Saved entries
--- START ---
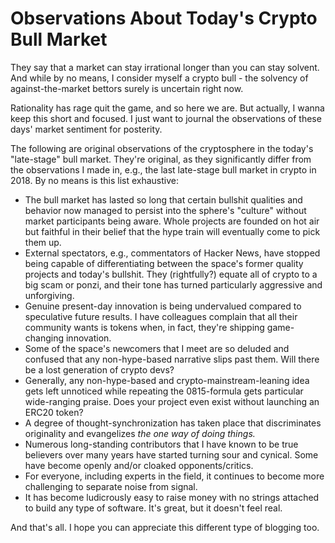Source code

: # Observations About Today's Crypto Bull Market

They say that a market can stay irrational longer than you can stay solvent.
And while by no means, I consider myself a crypto bull - the solvency of
against-the-market bettors surely is uncertain right now.

Rationality has rage quit the game, and so here we are. But actually, I wanna
keep this short and focused. I just want to journal the observations of these
days' market sentiment for posterity.

The following are original observations of the cryptosphere in the today's
"late-stage" bull market. They're original, as they significantly differ from
the observations I made in, e.g., the last late-stage bull market in crypto in 2018. By no means is this list exhaustive:

- The bull market has lasted so long that certain bullshit qualities and
  behavior now managed to persist into the sphere's "culture" without market
  participants being aware. Whole projects are founded on hot air but faithful
  in their belief that the hype train will eventually come to pick them up.
- External spectators, e.g., commentators of Hacker News, have stopped being
  capable of differentiating between the space's former quality projects and
  today's bullshit. They (rightfully?) equate all of crypto to a big scam or
  ponzi, and their tone has turned particularly aggressive and unforgiving.
- Genuine present-day innovation is being undervalued compared to speculative
  future results. I have colleagues complain that all their community wants is
  tokens when, in fact, they're shipping game-changing innovation.
- Some of the space's newcomers that I meet are so deluded and confused that
  any non-hype-based narrative slips past them. Will there be a lost generation
  of crypto devs?
- Generally, any non-hype-based and crypto-mainstream-leaning idea gets left
  unnoticed while repeating the 0815-formula gets particular wide-ranging
  praise. Does your project even exist without launching an ERC20 token?
- A degree of thought-synchronization has taken place that discriminates
  originality and evangelizes _the one way of doing things._
- Numerous long-standing contributors that I have known to be true believers
  over many years have started turning sour and cynical. Some have become
  openly and/or cloaked opponents/critics.
- For everyone, including experts in the field, it continues to become more
  challenging to separate noise from signal.
- It has become ludicrously easy to raise money with no strings attached to
  build any type of software. It's great, but it doesn't feel real.

And that's all. I hope you can appreciate this different type of blogging too.
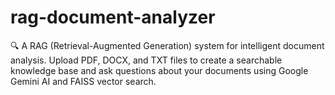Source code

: # rag-document-analyzer
🔍 A RAG (Retrieval-Augmented Generation) system for intelligent document analysis. Upload PDF, DOCX, and TXT files to create a searchable knowledge base and ask questions about your documents using Google Gemini AI and FAISS vector search.
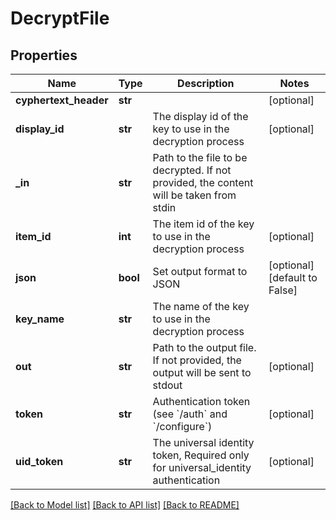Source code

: # DecryptFile

## Properties
Name | Type | Description | Notes
------------ | ------------- | ------------- | -------------
**cyphertext_header** | **str** |  | [optional] 
**display_id** | **str** | The display id of the key to use in the decryption process | [optional] 
**_in** | **str** | Path to the file to be decrypted. If not provided, the content will be taken from stdin | 
**item_id** | **int** | The item id of the key to use in the decryption process | [optional] 
**json** | **bool** | Set output format to JSON | [optional] [default to False]
**key_name** | **str** | The name of the key to use in the decryption process | 
**out** | **str** | Path to the output file. If not provided, the output will be sent to stdout | [optional] 
**token** | **str** | Authentication token (see &#x60;/auth&#x60; and &#x60;/configure&#x60;) | [optional] 
**uid_token** | **str** | The universal identity token, Required only for universal_identity authentication | [optional] 

[[Back to Model list]](../README.md#documentation-for-models) [[Back to API list]](../README.md#documentation-for-api-endpoints) [[Back to README]](../README.md)


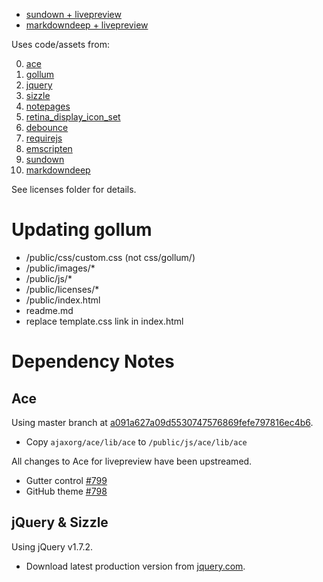- [sundown + livepreview](http://bootstraponline.github.com/livepreview/public)
- [markdowndeep + livepreview](http://bootstraponline.github.com/livepreview/public/index_deep.html)

Uses code/assets from:

0. [ace](https://github.com/ajaxorg/ace)
0. [gollum](https://github.com/github/gollum)
0. [jquery](https://github.com/jquery/jquery)
0. [sizzle](https://github.com/jquery/sizzle)
0. [notepages](https://github.com/fivesixty/notepages)
0. [retina_display_icon_set](http://blog.twg.ca/2010/11/retina-display-icon-set/)
0. [debounce](https://github.com/cowboy/jquery-throttle-debounce)
0. [requirejs](https://github.com/jrburke/requirejs)
0. [emscripten](https://github.com/kripken/emscripten)
0. [sundown](https://github.com/bootstraponline/sundown)
0. [markdowndeep](https://github.com/toptensoftware/markdowndeep)

See licenses folder for details.

# Updating gollum

 - /public/css/custom.css (not css/gollum/)
 - /public/images/*
 - /public/js/*
 - /public/licenses/*
 - /public/index.html
 - readme.md
 - replace template.css link in index.html

# Dependency Notes

## Ace
Using master branch at [a091a627a09d5530747576869fefe797816ec4b6](https://github.com/ajaxorg/ace/commit/a091a627a09d5530747576869fefe797816ec4b6).

- Copy `ajaxorg/ace/lib/ace` to `/public/js/ace/lib/ace`

All changes to Ace for livepreview have been upstreamed.
- Gutter control [#799](https://github.com/ajaxorg/ace/pull/799)
- GitHub theme [#798](https://github.com/ajaxorg/ace/pull/798)

## jQuery & Sizzle
Using jQuery v1.7.2.

- Download latest production version from [jquery.com](http://www.jquery.com).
--- END ---
Work order
What should come back is an exact copy of the lines above from the line with "openly and/or cloaked opponents/critics." to the line with "- [sundown +", both included, minus the pictures.

Worked solution
  openly and/or cloaked opponents/critics.
- For everyone, including experts in the field, it continues to become more
  challenging to separate noise from signal.
- It has become ludicrously easy to raise money with no strings attached to
  build any type of software. It's great, but it doesn't feel real.

And that's all. I hope you can appreciate this different type of blogging too.
Source code

: # rag-document-analyzer
🔍 A RAG (Retrieval-Augmented Generation) system for intelligent document analysis. Upload PDF, DOCX, and TXT files to create a searchable knowledge base and ask questions about your documents using Google Gemini AI and FAISS vector search.
Source code

: # DecryptFile

## Properties
Name | Type | Description | Notes
------------ | ------------- | ------------- | -------------
**cyphertext_header** | **str** |  | [optional] 
**display_id** | **str** | The display id of the key to use in the decryption process | [optional] 
**_in** | **str** | Path to the file to be decrypted. If not provided, the content will be taken from stdin | 
**item_id** | **int** | The item id of the key to use in the decryption process | [optional] 
**json** | **bool** | Set output format to JSON | [optional] [default to False]
**key_name** | **str** | The name of the key to use in the decryption process | 
**out** | **str** | Path to the output file. If not provided, the output will be sent to stdout | [optional] 
**token** | **str** | Authentication token (see &#x60;/auth&#x60; and &#x60;/configure&#x60;) | [optional] 
**uid_token** | **str** | The universal identity token, Required only for universal_identity authentication | [optional] 

[[Back to Model list]](../README.md#documentation-for-models) [[Back to API list]](../README.md#documentation-for-api-endpoints) [[Back to README]](../README.md)


- [sundown + livepreview](http://bootstraponline.github.com/livepreview/public)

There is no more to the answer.